## Directions for this task
Where the string "deletion" occurs in a line of the data below, that line should be copied.

## Data items
>>
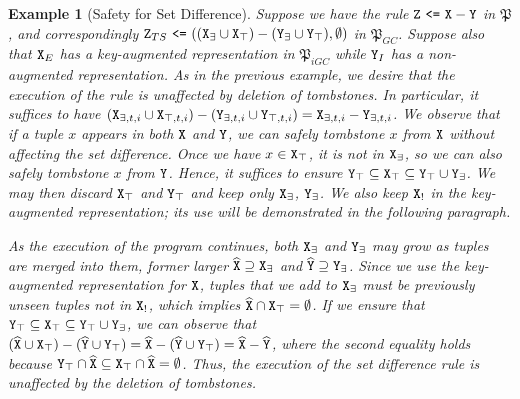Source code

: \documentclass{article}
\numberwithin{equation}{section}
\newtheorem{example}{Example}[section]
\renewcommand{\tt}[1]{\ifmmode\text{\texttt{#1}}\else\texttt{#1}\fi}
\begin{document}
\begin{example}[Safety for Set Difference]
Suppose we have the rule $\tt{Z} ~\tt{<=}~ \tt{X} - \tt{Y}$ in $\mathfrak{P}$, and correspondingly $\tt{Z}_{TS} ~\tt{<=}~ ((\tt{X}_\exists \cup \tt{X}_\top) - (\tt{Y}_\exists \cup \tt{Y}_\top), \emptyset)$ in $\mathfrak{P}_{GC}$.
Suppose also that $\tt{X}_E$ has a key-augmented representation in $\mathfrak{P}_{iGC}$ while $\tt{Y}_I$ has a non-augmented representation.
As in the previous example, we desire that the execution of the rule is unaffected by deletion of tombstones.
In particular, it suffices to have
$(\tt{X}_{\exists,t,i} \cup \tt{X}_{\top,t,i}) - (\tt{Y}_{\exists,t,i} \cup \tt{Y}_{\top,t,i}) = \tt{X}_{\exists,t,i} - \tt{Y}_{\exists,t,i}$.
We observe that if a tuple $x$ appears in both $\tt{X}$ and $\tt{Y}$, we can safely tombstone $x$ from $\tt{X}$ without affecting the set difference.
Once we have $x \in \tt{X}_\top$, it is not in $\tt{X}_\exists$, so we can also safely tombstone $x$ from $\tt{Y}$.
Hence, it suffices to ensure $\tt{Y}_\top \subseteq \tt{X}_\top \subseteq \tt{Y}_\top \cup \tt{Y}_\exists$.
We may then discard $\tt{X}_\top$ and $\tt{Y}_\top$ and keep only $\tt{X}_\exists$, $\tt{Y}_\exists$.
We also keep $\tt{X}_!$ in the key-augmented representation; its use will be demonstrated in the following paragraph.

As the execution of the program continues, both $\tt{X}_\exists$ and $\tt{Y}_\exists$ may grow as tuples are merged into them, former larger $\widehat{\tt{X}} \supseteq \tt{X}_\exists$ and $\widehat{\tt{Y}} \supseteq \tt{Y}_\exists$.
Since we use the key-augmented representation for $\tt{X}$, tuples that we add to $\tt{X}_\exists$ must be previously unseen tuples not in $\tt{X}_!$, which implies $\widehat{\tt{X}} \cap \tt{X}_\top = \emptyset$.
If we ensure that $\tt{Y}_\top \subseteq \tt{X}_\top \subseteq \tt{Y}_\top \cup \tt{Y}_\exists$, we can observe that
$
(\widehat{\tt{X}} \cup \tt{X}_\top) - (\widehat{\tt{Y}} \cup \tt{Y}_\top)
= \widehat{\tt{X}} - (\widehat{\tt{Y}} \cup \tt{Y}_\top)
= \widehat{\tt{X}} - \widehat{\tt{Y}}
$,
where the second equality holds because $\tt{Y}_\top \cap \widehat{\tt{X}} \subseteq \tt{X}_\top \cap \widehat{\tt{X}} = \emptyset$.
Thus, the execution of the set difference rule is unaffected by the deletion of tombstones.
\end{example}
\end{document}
<<
>>
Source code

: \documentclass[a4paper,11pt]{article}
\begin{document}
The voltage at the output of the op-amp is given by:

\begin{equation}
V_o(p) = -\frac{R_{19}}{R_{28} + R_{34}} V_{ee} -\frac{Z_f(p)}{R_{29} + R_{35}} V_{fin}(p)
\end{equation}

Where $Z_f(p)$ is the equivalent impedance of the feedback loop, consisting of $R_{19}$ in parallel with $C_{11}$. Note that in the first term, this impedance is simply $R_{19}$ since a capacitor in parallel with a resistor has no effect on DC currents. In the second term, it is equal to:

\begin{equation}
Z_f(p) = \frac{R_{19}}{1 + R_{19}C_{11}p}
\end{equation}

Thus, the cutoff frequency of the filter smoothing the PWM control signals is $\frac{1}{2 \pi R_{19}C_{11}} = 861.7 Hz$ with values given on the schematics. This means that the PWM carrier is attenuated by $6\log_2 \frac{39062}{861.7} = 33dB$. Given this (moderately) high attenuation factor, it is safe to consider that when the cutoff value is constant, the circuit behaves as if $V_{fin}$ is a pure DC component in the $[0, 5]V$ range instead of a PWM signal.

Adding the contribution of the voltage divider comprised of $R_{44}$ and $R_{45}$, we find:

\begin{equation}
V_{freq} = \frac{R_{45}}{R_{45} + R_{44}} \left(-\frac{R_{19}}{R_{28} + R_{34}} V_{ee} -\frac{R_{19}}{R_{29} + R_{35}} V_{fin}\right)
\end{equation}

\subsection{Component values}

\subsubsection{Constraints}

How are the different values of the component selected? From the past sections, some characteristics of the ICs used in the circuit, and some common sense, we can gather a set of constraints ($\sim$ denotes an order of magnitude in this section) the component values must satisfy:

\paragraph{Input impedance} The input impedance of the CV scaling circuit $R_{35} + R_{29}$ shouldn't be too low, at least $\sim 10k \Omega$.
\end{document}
<<
## Task answer
As in the previous example, we desire that the execution of the rule is unaffected by deletion of tombstones.
Thus, the execution of the set difference rule is unaffected by the deletion of tombstones.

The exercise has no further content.